Source records
━━━━━━━━━━━━━━━━

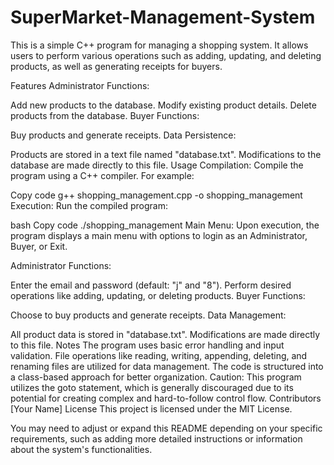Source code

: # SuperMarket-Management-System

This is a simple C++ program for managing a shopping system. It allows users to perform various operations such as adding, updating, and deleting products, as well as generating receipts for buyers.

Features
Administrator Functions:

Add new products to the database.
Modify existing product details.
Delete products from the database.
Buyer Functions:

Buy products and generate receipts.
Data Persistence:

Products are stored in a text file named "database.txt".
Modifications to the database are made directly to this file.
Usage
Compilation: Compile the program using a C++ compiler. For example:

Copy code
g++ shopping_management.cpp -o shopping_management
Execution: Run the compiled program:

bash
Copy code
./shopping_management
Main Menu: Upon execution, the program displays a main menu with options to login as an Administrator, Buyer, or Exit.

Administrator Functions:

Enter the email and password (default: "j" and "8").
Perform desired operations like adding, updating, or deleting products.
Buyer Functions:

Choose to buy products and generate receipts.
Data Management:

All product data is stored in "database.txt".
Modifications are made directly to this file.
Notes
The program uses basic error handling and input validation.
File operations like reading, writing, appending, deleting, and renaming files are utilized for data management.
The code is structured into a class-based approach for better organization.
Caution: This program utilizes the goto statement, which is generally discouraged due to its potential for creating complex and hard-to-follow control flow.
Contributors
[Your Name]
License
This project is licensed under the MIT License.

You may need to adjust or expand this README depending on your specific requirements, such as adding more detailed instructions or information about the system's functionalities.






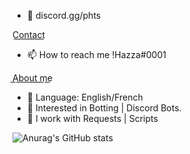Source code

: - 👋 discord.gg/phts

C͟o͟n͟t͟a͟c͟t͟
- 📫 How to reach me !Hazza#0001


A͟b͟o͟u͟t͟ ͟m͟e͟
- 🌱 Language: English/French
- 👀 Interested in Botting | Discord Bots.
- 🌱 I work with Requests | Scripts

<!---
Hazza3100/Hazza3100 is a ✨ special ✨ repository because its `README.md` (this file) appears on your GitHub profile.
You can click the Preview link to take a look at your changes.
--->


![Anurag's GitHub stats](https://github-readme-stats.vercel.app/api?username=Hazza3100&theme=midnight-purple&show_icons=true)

━━━━━━━━━━━━━━━━

• **PROMPT**
The records above are to be repeated exactly, with every picture removed from the copy.

• **SOLUTION TO THIS EXERCISE**
Source code

: # SuperMarket-Management-System

This is a simple C++ program for managing a shopping system. It allows users to perform various operations such as adding, updating, and deleting products, as well as generating receipts for buyers.

Features
Administrator Functions:

Add new products to the database.
Modify existing product details.
Delete products from the database.
Buyer Functions:

Buy products and generate receipts.
Data Persistence:

Products are stored in a text file named "database.txt".
Modifications to the database are made directly to this file.
Usage
Compilation: Compile the program using a C++ compiler. For example:

Copy code
g++ shopping_management.cpp -o shopping_management
Execution: Run the compiled program:

bash
Copy code
./shopping_management
Main Menu: Upon execution, the program displays a main menu with options to login as an Administrator, Buyer, or Exit.

Administrator Functions:

Enter the email and password (default: "j" and "8").
Perform desired operations like adding, updating, or deleting products.
Buyer Functions:

Choose to buy products and generate receipts.
Data Management:

All product data is stored in "database.txt".
Modifications are made directly to this file.
Notes
The program uses basic error handling and input validation.
File operations like reading, writing, appending, deleting, and renaming files are utilized for data management.
The code is structured into a class-based approach for better organization.
Caution: This program utilizes the goto statement, which is generally discouraged due to its potential for creating complex and hard-to-follow control flow.
Contributors
[Your Name]
License
This project is licensed under the MIT License.

You may need to adjust or expand this README depending on your specific requirements, such as adding more detailed instructions or information about the system's functionalities.






Source code

: - 👋 discord.gg/phts

C͟o͟n͟t͟a͟c͟t͟
- 📫 How to reach me !Hazza#0001


A͟b͟o͟u͟t͟ ͟m͟e͟
- 🌱 Language: English/French
- 👀 Interested in Botting | Discord Bots.
- 🌱 I work with Requests | Scripts

<!---
Hazza3100/Hazza3100 is a ✨ special ✨ repository because its `README.md` (this file) appears on your GitHub profile.
You can click the Preview link to take a look at your changes.
--->


![Anurag's GitHub stats](https://github-readme-stats.vercel.app/api?username=Hazza3100&theme=midnight-purple&show_icons=true)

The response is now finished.